BEGIN Exercise material

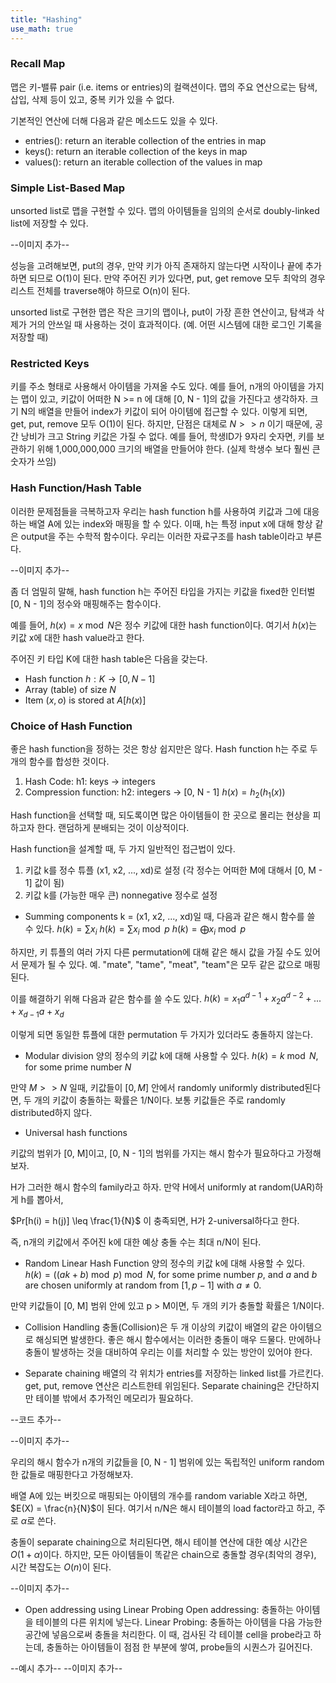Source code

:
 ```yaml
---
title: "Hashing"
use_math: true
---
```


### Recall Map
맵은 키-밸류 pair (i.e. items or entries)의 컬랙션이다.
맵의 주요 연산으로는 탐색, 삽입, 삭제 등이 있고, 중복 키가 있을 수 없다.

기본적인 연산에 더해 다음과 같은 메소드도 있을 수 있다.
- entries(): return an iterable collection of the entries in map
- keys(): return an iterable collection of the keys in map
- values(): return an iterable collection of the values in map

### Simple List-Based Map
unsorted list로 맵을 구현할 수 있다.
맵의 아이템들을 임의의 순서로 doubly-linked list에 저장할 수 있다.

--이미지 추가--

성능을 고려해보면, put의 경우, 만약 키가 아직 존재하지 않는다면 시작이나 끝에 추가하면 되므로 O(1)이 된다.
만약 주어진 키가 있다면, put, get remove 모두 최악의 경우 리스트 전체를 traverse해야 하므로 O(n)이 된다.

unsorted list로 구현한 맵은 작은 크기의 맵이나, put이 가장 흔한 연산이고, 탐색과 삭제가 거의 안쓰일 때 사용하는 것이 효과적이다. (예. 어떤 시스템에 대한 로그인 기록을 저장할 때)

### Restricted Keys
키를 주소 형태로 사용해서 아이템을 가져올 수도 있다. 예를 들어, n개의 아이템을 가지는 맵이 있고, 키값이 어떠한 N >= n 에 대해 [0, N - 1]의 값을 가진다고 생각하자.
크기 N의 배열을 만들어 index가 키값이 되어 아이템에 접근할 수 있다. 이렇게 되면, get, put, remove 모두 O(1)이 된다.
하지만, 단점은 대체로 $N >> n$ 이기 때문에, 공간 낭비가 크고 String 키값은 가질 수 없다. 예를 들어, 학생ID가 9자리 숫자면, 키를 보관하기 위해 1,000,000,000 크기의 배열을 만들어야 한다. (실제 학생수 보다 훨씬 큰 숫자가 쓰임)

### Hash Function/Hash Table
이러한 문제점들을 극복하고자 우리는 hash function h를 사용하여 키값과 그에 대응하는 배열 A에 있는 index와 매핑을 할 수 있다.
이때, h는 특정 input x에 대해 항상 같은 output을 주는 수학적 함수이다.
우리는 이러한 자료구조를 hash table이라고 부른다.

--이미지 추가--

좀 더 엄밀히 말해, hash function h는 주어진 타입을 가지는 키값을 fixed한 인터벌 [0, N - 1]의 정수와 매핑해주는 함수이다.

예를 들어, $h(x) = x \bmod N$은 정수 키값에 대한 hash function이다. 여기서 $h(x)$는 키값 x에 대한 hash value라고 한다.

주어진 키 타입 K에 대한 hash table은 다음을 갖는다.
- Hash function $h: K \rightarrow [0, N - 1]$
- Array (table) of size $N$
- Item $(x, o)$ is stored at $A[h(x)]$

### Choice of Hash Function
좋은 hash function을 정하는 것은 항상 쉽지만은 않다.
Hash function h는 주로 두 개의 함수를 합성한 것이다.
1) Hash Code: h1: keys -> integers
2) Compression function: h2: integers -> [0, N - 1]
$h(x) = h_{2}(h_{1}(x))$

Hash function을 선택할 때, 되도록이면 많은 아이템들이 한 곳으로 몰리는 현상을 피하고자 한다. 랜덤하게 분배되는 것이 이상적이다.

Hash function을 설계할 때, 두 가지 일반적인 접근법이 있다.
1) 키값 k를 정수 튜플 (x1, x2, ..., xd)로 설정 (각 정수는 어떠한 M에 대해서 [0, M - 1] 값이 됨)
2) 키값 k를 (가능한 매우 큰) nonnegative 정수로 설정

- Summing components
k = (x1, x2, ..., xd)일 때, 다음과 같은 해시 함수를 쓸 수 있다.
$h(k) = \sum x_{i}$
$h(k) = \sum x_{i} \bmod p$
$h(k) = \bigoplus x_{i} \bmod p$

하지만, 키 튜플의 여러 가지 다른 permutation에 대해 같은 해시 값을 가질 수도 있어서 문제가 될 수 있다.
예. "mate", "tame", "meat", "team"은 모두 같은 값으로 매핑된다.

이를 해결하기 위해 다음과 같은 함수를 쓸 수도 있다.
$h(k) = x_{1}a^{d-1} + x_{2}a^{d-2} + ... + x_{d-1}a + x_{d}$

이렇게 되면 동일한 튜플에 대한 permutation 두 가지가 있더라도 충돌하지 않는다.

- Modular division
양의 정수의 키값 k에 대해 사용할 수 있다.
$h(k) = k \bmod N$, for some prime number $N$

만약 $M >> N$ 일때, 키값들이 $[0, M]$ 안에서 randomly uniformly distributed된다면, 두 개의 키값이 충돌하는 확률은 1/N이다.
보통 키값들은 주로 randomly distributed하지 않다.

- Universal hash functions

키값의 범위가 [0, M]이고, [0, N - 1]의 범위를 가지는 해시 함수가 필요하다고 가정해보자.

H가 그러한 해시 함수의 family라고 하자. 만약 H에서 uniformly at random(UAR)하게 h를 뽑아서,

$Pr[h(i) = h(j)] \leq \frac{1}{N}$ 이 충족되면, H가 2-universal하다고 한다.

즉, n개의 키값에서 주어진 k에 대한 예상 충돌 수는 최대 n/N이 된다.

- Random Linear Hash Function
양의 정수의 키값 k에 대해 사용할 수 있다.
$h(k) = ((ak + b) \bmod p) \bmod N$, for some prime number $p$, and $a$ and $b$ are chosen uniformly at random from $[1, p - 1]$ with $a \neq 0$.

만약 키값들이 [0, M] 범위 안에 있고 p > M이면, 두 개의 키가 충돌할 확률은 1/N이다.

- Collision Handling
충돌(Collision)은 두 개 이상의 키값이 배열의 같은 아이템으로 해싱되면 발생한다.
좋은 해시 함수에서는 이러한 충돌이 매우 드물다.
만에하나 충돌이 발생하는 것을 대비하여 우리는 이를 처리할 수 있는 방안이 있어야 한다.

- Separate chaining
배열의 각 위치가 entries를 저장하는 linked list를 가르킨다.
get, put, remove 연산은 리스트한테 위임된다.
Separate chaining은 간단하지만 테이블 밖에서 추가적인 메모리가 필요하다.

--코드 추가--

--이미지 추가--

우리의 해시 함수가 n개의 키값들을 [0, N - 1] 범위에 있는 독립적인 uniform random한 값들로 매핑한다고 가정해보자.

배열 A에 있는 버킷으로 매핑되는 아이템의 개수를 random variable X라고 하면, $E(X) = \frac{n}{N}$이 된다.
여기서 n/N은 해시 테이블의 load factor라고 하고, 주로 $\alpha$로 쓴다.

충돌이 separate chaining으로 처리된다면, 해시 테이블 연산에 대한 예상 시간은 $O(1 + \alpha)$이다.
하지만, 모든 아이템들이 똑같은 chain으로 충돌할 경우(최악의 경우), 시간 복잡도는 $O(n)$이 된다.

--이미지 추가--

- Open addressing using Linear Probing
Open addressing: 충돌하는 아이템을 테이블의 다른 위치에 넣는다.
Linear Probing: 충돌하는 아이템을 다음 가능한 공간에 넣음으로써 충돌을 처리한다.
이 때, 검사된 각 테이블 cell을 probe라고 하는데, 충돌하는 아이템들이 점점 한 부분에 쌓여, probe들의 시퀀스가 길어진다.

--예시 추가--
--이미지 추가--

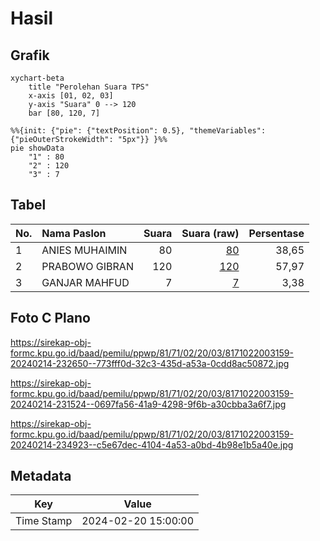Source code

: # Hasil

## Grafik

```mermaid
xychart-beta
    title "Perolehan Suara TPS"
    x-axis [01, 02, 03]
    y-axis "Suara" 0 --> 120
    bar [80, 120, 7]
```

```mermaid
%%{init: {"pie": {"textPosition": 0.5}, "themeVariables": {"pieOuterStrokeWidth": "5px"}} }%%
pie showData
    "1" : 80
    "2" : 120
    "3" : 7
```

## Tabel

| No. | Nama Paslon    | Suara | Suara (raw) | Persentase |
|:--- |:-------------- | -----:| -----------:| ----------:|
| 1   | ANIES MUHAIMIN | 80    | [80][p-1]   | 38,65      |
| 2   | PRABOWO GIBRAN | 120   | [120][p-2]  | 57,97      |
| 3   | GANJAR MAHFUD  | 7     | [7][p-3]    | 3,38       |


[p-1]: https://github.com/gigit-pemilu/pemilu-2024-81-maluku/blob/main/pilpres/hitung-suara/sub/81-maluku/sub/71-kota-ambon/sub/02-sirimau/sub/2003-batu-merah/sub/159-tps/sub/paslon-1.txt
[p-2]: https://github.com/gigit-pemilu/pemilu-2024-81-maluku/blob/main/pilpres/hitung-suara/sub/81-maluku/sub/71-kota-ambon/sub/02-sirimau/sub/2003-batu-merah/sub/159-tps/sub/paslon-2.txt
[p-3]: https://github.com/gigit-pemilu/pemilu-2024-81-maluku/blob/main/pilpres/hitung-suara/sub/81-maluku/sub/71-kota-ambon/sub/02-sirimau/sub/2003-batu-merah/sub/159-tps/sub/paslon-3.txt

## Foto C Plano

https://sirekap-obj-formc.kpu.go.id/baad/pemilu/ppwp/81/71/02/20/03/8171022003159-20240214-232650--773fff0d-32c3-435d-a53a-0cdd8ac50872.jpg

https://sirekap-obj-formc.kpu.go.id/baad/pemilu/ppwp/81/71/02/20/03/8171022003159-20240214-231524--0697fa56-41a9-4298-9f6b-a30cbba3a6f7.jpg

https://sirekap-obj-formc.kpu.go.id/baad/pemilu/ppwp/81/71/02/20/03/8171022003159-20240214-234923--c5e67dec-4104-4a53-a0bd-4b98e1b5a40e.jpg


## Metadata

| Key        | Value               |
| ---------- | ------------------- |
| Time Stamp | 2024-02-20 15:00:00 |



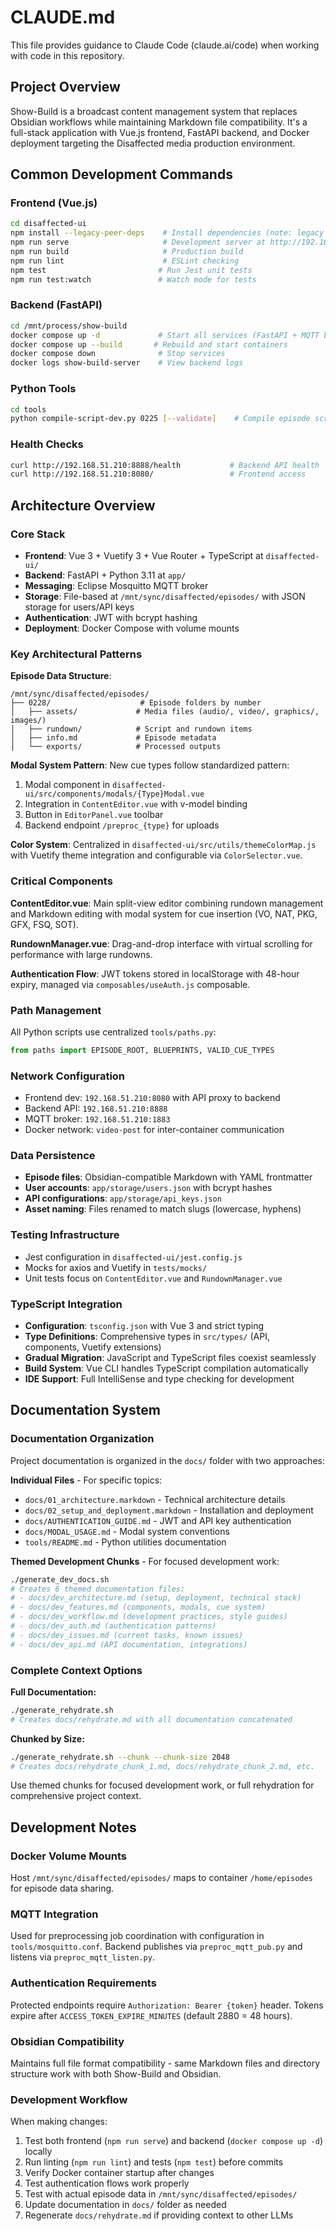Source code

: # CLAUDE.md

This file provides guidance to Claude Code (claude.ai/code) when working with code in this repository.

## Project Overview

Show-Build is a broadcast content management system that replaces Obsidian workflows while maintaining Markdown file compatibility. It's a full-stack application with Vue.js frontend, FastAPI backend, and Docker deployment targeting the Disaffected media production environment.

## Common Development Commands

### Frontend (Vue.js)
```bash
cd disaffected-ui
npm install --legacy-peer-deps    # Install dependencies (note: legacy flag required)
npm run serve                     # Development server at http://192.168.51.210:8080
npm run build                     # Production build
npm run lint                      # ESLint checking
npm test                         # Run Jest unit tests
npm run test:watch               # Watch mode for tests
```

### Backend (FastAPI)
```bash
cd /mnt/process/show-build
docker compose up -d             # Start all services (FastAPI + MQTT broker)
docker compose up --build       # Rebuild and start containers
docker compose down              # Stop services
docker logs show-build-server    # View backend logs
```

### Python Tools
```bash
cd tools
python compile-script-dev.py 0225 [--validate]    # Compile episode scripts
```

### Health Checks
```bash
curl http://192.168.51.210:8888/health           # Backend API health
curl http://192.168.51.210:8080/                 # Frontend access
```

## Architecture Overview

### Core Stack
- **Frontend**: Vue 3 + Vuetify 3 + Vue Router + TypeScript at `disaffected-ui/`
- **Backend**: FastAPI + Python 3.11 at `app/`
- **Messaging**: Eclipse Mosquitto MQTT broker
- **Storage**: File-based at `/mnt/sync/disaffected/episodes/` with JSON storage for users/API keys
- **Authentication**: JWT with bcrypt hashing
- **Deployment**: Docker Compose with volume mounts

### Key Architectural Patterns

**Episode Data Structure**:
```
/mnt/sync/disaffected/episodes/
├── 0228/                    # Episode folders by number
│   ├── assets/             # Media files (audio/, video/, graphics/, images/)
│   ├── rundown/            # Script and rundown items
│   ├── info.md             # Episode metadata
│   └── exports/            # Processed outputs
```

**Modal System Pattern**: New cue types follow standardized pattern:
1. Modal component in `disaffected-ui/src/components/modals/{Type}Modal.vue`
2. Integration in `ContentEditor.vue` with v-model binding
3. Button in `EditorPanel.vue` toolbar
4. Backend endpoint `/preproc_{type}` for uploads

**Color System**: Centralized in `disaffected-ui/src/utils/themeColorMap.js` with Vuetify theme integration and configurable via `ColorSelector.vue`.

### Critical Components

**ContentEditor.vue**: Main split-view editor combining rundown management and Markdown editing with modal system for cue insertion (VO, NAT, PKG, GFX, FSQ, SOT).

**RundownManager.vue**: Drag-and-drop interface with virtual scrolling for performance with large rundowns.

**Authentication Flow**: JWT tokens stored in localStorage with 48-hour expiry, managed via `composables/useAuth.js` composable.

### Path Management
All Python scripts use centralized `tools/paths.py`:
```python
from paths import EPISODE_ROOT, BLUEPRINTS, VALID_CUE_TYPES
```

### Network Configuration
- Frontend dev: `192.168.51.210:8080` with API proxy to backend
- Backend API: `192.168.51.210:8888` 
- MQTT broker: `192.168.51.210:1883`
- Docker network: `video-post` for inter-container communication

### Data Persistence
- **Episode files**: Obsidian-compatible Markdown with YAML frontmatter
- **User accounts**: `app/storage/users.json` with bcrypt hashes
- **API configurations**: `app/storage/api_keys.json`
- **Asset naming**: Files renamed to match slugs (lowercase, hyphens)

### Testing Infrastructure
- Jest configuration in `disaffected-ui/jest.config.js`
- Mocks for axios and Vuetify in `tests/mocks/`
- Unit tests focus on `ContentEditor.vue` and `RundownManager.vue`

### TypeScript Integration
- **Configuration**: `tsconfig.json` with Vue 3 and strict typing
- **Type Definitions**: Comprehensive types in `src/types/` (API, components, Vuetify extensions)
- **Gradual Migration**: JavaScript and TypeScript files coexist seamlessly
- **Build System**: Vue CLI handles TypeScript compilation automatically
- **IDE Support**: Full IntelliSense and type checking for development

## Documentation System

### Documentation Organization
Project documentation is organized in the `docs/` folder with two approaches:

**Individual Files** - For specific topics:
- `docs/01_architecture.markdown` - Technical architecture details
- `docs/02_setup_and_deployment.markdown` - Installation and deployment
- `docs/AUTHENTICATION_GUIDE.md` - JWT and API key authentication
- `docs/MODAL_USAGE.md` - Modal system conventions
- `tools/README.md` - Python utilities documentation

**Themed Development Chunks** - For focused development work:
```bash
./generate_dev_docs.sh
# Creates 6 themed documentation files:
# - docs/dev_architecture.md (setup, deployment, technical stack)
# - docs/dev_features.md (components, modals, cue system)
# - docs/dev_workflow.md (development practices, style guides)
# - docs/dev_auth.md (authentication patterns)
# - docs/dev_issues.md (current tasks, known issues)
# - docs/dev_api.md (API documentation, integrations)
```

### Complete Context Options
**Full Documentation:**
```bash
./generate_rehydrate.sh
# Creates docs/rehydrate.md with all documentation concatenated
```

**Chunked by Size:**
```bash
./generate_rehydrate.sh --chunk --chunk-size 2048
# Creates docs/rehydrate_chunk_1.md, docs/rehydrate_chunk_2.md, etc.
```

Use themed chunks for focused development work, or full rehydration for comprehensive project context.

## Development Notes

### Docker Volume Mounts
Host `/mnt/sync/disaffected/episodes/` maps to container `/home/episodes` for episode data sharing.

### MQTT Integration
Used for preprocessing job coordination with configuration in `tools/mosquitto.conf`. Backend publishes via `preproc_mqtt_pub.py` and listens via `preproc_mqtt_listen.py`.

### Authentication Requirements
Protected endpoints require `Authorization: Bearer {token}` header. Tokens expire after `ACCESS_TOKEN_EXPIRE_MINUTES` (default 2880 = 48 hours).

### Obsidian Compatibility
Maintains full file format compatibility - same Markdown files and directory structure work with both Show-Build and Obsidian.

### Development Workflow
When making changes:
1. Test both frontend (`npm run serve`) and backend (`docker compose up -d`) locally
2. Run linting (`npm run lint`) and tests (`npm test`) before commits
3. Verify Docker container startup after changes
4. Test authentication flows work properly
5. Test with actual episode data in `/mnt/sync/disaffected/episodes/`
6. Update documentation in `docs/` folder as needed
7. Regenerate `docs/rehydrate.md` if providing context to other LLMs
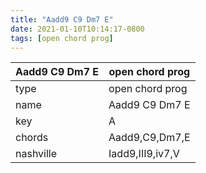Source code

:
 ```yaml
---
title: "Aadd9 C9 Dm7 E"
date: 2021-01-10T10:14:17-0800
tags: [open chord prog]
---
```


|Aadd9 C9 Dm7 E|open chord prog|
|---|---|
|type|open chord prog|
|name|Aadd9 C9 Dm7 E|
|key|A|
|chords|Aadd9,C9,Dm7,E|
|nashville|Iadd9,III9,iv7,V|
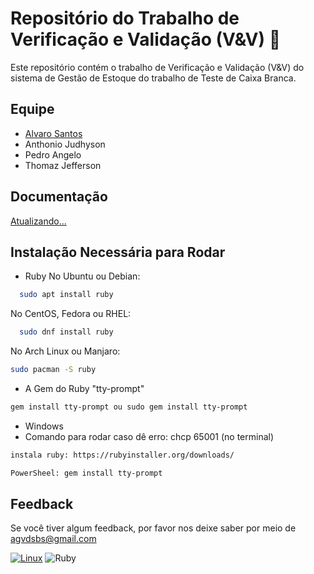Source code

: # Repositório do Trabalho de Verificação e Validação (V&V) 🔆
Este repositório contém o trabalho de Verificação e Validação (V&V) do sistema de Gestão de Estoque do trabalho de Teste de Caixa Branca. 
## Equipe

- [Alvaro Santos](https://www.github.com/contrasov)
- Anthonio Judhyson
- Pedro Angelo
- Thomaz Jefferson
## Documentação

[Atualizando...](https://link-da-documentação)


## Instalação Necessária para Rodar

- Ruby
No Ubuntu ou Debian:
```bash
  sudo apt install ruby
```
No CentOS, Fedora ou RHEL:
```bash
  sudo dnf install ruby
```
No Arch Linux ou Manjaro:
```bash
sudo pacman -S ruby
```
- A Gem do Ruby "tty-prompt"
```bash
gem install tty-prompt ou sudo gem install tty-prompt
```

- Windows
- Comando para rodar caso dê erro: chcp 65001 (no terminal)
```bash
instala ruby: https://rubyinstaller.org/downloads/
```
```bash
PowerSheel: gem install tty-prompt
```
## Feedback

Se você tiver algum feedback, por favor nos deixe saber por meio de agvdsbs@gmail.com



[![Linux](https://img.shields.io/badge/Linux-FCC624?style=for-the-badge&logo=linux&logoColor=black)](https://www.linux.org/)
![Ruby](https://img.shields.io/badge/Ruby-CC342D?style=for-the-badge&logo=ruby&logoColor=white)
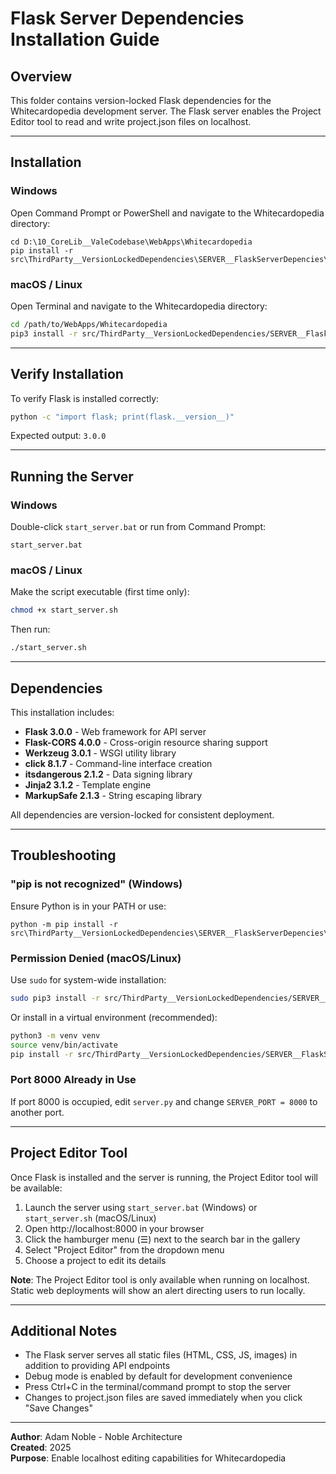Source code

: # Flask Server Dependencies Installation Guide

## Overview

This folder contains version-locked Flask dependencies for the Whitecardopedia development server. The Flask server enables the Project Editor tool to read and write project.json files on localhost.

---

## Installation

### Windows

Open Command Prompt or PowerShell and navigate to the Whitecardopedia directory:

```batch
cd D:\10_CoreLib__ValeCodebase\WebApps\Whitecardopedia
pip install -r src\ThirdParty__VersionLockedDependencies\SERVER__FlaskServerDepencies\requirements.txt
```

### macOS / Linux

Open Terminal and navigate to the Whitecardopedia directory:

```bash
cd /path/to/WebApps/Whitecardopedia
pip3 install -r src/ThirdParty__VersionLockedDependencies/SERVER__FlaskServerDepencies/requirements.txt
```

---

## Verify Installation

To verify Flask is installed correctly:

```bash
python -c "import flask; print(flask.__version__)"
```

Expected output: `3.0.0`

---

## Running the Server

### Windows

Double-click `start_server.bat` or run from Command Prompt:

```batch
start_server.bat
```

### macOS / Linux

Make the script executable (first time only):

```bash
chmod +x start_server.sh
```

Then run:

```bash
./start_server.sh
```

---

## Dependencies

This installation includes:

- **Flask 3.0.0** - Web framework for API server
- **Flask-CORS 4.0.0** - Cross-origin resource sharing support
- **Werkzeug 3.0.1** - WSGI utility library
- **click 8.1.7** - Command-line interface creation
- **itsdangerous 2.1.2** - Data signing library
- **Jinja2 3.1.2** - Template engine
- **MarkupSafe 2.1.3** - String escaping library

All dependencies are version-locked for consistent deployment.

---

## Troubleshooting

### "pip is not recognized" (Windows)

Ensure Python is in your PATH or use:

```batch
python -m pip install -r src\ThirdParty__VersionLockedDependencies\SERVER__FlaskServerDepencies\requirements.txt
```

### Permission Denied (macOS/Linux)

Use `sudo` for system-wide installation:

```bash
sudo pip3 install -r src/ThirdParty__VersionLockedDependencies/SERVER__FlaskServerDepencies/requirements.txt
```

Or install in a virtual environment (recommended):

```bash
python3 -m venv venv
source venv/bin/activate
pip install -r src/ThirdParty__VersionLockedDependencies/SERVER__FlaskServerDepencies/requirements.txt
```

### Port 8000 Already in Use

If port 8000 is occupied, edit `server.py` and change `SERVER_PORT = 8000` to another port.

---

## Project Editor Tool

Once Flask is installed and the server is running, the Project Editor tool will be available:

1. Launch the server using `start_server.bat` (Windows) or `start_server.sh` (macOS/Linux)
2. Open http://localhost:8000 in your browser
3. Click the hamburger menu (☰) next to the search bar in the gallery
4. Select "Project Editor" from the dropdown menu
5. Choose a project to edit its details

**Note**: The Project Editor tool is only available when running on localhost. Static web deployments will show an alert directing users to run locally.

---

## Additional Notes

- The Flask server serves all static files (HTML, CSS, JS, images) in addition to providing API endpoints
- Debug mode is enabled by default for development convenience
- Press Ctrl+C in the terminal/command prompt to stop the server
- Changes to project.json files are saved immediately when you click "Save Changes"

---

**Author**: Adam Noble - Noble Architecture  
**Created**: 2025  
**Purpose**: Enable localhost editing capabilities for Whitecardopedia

END Exercise material

▸ Exercise description: If a line in the data above holds the string "items", report that line.

▸ Answer section:
맵은 키-밸류 pair (i.e. items or entries)의 컬랙션이다.
│   ├── rundown/            # Script and rundown items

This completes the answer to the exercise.